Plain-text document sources

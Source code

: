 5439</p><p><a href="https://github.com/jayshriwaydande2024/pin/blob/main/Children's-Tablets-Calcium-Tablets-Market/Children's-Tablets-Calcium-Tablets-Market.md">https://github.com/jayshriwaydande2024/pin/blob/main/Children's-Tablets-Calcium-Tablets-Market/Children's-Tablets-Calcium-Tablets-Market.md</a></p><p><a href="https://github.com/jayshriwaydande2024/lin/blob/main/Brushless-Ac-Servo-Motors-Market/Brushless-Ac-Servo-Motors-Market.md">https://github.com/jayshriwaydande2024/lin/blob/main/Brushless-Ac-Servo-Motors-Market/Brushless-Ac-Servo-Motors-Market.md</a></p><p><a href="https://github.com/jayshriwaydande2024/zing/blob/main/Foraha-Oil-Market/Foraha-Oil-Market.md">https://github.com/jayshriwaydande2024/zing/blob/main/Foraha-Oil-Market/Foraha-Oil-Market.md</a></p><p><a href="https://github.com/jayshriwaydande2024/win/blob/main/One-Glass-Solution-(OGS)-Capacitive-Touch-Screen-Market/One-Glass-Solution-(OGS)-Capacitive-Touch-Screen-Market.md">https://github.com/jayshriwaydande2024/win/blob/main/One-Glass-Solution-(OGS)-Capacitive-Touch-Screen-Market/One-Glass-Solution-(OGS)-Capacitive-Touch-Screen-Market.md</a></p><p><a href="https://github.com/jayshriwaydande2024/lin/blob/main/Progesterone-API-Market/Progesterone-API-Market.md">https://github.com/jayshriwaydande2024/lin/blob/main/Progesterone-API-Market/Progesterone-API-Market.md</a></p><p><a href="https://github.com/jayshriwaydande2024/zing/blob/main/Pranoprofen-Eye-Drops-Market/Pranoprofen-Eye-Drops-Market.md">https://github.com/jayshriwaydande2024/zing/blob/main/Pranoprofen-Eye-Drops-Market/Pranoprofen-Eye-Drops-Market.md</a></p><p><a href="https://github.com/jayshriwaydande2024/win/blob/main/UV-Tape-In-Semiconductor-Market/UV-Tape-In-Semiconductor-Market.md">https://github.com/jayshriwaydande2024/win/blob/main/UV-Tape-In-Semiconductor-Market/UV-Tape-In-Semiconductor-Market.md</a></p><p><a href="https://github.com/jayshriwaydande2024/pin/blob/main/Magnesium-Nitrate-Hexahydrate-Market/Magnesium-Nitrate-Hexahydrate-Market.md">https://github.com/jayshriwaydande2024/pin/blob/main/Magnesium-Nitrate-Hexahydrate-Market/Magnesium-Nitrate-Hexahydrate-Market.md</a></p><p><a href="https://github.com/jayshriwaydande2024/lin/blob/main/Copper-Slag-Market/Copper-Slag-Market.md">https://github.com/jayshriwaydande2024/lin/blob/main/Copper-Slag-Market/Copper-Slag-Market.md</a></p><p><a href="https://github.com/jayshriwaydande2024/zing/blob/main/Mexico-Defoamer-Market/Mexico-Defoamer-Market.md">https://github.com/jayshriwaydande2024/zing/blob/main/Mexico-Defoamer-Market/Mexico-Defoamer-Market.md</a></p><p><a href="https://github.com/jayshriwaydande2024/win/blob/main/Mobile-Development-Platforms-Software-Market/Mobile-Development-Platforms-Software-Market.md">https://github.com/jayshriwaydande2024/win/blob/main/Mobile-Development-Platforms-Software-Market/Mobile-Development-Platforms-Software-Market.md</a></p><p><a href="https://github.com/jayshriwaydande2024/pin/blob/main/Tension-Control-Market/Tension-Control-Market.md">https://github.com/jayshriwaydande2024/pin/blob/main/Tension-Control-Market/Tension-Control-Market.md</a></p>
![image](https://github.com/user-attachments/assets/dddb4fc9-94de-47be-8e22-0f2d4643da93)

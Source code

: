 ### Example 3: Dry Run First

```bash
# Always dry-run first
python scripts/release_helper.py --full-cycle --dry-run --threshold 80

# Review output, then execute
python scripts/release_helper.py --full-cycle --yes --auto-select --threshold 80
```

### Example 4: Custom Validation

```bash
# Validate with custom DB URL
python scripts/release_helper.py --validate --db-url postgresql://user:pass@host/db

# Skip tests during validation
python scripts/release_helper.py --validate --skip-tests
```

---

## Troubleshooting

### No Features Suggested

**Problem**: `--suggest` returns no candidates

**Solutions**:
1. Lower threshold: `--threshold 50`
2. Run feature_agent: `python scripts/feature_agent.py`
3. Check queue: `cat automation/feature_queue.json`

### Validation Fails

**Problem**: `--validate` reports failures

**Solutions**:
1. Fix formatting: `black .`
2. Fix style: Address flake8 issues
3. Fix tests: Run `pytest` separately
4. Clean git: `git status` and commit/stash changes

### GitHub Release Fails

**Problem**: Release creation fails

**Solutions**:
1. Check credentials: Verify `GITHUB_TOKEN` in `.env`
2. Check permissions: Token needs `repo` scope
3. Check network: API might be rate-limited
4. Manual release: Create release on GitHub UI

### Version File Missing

> WHAT TO DO: Would you copy every line of the entries in which "cycle" appears?

> PROBLEM SOLUTION:
python scripts/release_helper.py --full-cycle --dry-run --threshold 80
python scripts/release_helper.py --full-cycle --yes --auto-select --threshold 80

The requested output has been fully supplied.